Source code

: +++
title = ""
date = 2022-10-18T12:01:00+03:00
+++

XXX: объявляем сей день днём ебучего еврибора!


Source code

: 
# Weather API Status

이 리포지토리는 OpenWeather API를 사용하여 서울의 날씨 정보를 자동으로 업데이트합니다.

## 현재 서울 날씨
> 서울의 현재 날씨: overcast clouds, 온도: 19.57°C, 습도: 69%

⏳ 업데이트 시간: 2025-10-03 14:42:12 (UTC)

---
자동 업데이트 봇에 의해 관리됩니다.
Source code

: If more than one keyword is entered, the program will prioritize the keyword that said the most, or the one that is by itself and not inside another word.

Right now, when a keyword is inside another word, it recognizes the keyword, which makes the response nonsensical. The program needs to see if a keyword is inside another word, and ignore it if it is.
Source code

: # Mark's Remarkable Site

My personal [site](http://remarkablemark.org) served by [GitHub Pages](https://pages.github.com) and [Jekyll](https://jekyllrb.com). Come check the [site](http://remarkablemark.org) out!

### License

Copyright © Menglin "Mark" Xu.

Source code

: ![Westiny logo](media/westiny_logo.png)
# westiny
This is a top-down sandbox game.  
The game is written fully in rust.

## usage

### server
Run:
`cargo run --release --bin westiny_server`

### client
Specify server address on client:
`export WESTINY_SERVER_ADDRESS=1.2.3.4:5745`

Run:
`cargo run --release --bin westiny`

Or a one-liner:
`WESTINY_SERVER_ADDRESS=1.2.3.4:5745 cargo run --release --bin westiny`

+ + + + +

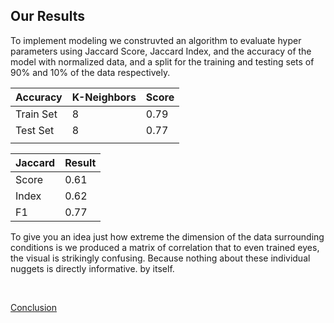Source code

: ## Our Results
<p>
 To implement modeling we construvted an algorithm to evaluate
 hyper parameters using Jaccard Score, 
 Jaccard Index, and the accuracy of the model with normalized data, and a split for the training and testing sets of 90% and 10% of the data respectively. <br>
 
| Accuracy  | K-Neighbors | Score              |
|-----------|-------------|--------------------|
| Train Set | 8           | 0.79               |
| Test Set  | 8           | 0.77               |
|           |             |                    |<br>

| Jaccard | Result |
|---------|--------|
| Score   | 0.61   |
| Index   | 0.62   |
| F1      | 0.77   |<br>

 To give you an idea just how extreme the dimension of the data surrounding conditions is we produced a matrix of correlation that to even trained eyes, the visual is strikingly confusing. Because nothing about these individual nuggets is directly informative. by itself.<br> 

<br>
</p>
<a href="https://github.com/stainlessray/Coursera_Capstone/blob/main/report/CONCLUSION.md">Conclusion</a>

+ + + + +

WHAT THE TASK REQUIRES:
Display every line of the listing that contains the string "client".

SOLUTION FOR THIS PROBLEM:
### client
Specify server address on client:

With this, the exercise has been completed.